Intel's market share in mobile devices is just 1 per cent, as Arm holds a near monopoly. But Intel is trying to give Arm a run for its money and has launched a low-cost smartphone that could be a threat. The show packs up today and investors will be digesting the news of the past week.

Marks & Spencer was the talk of the town back in London for another reason. Chief executive Marc Bolland hasn't been having a good week. He had to spend Wednesday evening talking analysts and journalists through the retailers' latest results after Sky News leaked the results early. Then once the market digested the weak results the shares spent most of today at the bottom of the blue-chip index, finishing down 2.2p to 368.8p.

Its food sales weren't bad over Christmas, but its clothing sales are the real problem. Investec's Bethany Hocking points out that it is the sixth consecutive quarter of like-for-like sales growth decline for general merchandise.

While Next, up 24p to 3,925p, has been riding high on the back of its strong Christmas sales results, M&S has disappointed. Is this a terminal problem or just a Christmas blip?

Panmure Gordon thinks M&S is "attractive at 340p" and gives a target price of 379p, down from 397p "to reflect a greater level of risk". But Panmure's Jean Roche is encouraged by its spring/summer collection which "already looks a lot stronger than the past few seasons".

Banking stocks were still in favour after the relaxation of Basel III banking regulation on Monday. Royal Bank of Scotland was one of the best performers, adding 6.9p to 356.8p.
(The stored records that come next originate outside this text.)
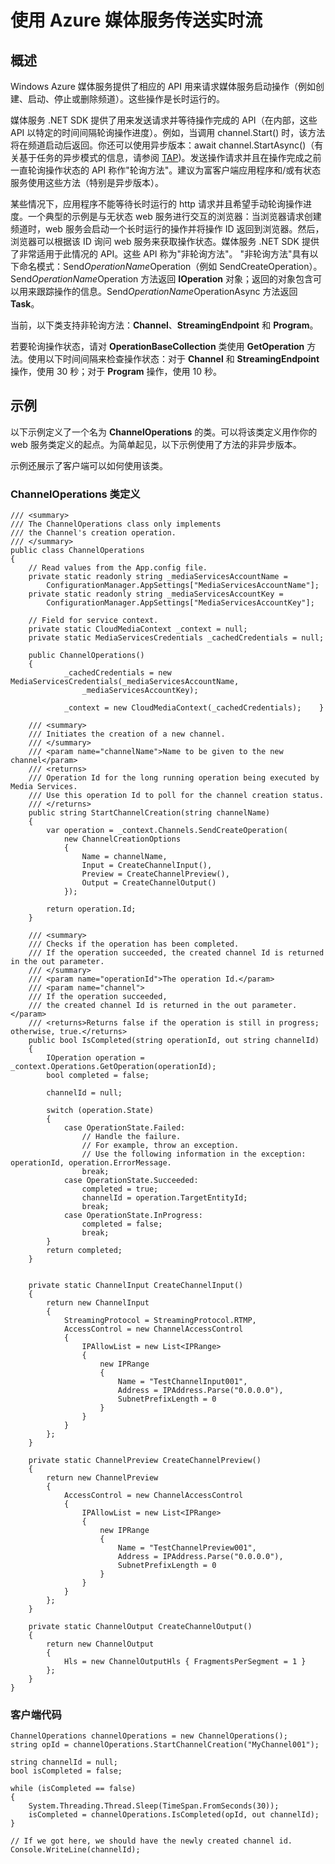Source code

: ﻿<properties 
	pageTitle="轮询长时运行的操作" 
	description="本主题展示了如何轮询长时运行的操作。" 
	services="media-services" 
	documentationCenter="" 
	authors="juliako" 
	manager="dwrede" 
	editor=""/>
<tags ms.service="media-services" ms.date="03/16/2015" wacn.date="04/11/2015"/>


# 使用 Azure 媒体服务传送实时流

## 概述

Windows Azure 媒体服务提供了相应的 API 用来请求媒体服务启动操作（例如创建、启动、停止或删除频道）。这些操作是长时运行的。

媒体服务 .NET SDK 提供了用来发送请求并等待操作完成的 API（在内部，这些 API 以特定的时间间隔轮询操作进度）。例如，当调用 channel.Start() 时，该方法将在频道启动后返回。你还可以使用异步版本：await channel.StartAsync()（有关基于任务的异步模式的信息，请参阅 [TAP](https://msdn.microsoft.com/zh-CN/library/hh873175(v=vs.110).aspx))。发送操作请求并且在操作完成之前一直轮询操作状态的 API 称作"轮询方法"。建议为富客户端应用程序和/或有状态服务使用这些方法（特别是异步版本）。

某些情况下，应用程序不能等待长时运行的 http 请求并且希望手动轮询操作进度。一个典型的示例是与无状态 web 服务进行交互的浏览器：当浏览器请求创建频道时，web 服务会启动一个长时运行的操作并将操作 ID 返回到浏览器。然后，浏览器可以根据该 ID 询问 web 服务来获取操作状态。媒体服务 .NET SDK 提供了非常适用于此情况的 API。这些 API 称为"非轮询方法"。
"非轮询方法"具有以下命名模式：Send*OperationName*Operation（例如 SendCreateOperation）。Send*OperationName*Operation 方法返回 **IOperation** 对象；返回的对象包含可以用来跟踪操作的信息。Send*OperationName*OperationAsync 方法返回 **Task<IOperation>**。

当前，以下类支持非轮询方法：**Channel**、**StreamingEndpoint** 和 **Program**。

若要轮询操作状态，请对 **OperationBaseCollection** 类使用 **GetOperation** 方法。使用以下时间间隔来检查操作状态：对于 **Channel** 和 **StreamingEndpoint** 操作，使用 30 秒；对于 **Program** 操作，使用 10 秒。


## 示例

以下示例定义了一个名为 **ChannelOperations** 的类。可以将该类定义用作你的 web 服务类定义的起点。为简单起见，以下示例使用了方法的非异步版本。

示例还展示了客户端可以如何使用该类。

### ChannelOperations 类定义

	/// <summary> 
	/// The ChannelOperations class only implements 
	/// the Channel's creation operation. 
	/// </summary> 
	public class ChannelOperations
	{
	    // Read values from the App.config file.
	    private static readonly string _mediaServicesAccountName =
	        ConfigurationManager.AppSettings["MediaServicesAccountName"];
	    private static readonly string _mediaServicesAccountKey =
	        ConfigurationManager.AppSettings["MediaServicesAccountKey"];
	
	    // Field for service context.
	    private static CloudMediaContext _context = null;
	    private static MediaServicesCredentials _cachedCredentials = null;
	
	    public ChannelOperations()
	    {
	            _cachedCredentials = new MediaServicesCredentials(_mediaServicesAccountName,
	                _mediaServicesAccountKey);
	
	            _context = new CloudMediaContext(_cachedCredentials);    }
	
	    /// <summary>  
	    /// Initiates the creation of a new channel.  
	    /// </summary>  
	    /// <param name="channelName">Name to be given to the new channel</param>  
	    /// <returns>  
	    /// Operation Id for the long running operation being executed by Media Services. 
	    /// Use this operation Id to poll for the channel creation status. 
	    /// </returns> 
	    public string StartChannelCreation(string channelName)
	    {
	        var operation = _context.Channels.SendCreateOperation(
	            new ChannelCreationOptions
	            {
	                Name = channelName,
	                Input = CreateChannelInput(),
	                Preview = CreateChannelPreview(),
	                Output = CreateChannelOutput()
	            });
	
	        return operation.Id;
	    }
	
	    /// <summary> 
	    /// Checks if the operation has been completed. 
	    /// If the operation succeeded, the created channel Id is returned in the out parameter.
	    /// </summary> 
	    /// <param name="operationId">The operation Id.</param> 
	    /// <param name="channel">
	    /// If the operation succeeded, 
	    /// the created channel Id is returned in the out parameter.</param>
	    /// <returns>Returns false if the operation is still in progress; otherwise, true.</returns> 
	    public bool IsCompleted(string operationId, out string channelId)
	    {
	        IOperation operation = _context.Operations.GetOperation(operationId);
	        bool completed = false;
	
	        channelId = null;
	
	        switch (operation.State)
	        {
	            case OperationState.Failed:
	                // Handle the failure. 
	                // For example, throw an exception. 
					// Use the following information in the exception: operationId, operation.ErrorMessage.
	                break;
	            case OperationState.Succeeded:
	                completed = true;
	                channelId = operation.TargetEntityId;
	                break;
	            case OperationState.InProgress:
	                completed = false;
	                break;
	        }
	        return completed;
	    }
	
	
	    private static ChannelInput CreateChannelInput()
	    {
	        return new ChannelInput
	        {
	            StreamingProtocol = StreamingProtocol.RTMP,
	            AccessControl = new ChannelAccessControl
	            {
	                IPAllowList = new List<IPRange>
	                {
	                    new IPRange
	                    {
	                        Name = "TestChannelInput001",
	                        Address = IPAddress.Parse("0.0.0.0"),
	                        SubnetPrefixLength = 0
	                    }
	                }
	            }
	        };
	    }
	
	    private static ChannelPreview CreateChannelPreview()
	    {
	        return new ChannelPreview
	        {
	            AccessControl = new ChannelAccessControl
	            {
	                IPAllowList = new List<IPRange>
	                {
	                    new IPRange
	                    {
	                        Name = "TestChannelPreview001",
	                        Address = IPAddress.Parse("0.0.0.0"),
	                        SubnetPrefixLength = 0
	                    }
	                }
	            }
	        };
	    }
	
	    private static ChannelOutput CreateChannelOutput()
	    {
	        return new ChannelOutput
	        {
	            Hls = new ChannelOutputHls { FragmentsPerSegment = 1 }
	        };
	    }
	}

### 客户端代码

	ChannelOperations channelOperations = new ChannelOperations();
	string opId = channelOperations.StartChannelCreation("MyChannel001");
	
	string channelId = null;
	bool isCompleted = false;
	
	while (isCompleted == false)
	{
	    System.Threading.Thread.Sleep(TimeSpan.FromSeconds(30));
	    isCompleted = channelOperations.IsCompleted(opId, out channelId);
	}
	
	// If we got here, we should have the newly created channel id.
	Console.WriteLine(channelId);


<!--HONumber=51-->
The distributor and outsourcer Bunzl announced a string of acquisitions; the shares gained 34p to 1,049p.

The blue-chip index continued its strong run during morning trade today as investors took confidence from Chinese trade data that came in above expectations. But the FTSE 100 index stumbled in the afternoon trading session and only managed to move up 2.86 points to 6,101.51.

The builder CRH was the subject of extremely vague bid rumours, accompanied by a share price rise of 8p to 1,233p.

The media group WPP's clients are returning to Channel 4 after a £250m advertising dispute was settled. This was bad news for shares in rival ITV, which had been benefiting from the row. ITV's shares slipped 1.6p to 107.7p.

The weak link at the pest-control group Rentokil Initial has been its parcels business, but City analysts indicated it has other problems lurking beneath the floorboards. HSBC's Matthew Lloyd reckons Rentokil's disposal or fixing of its parcels business City Link is "so distracting a sideshow that other issues have been overlooked by the market". The parcels game was supposed to be a licence to print money as more and more of us were shopping on the internet, but City Link has been unable to make a profit. A management buyout has been on the cards, but Mr Lloyd thinks that any plans to fix City Link's problems could actually be far more difficult.

Delivering parcels profitably is not the only difficulty. Mr Lloyd thinks Rentokil "has persistent problems elsewhere in the business" which he thinks other analysts have glossed over. The rat-catcher also has a hotel laundry business and Mr Lloyd notes the group "still loses too many textile and washroom contracts".

Mr Lloyd downgraded the stock to underweight – a sell – from neutral and reduced the target price to 77p from 87p. The shares were one of the worst performers on the mid-cap index and declined 2.45p to 91.95p.

The buildings materials group SIG said sales were flat and it warned that the construction markets would remain challenging this year. But pre-tax profit should come in at £82m for last year and the shares built their way to the top of the index, up 8p to 135p.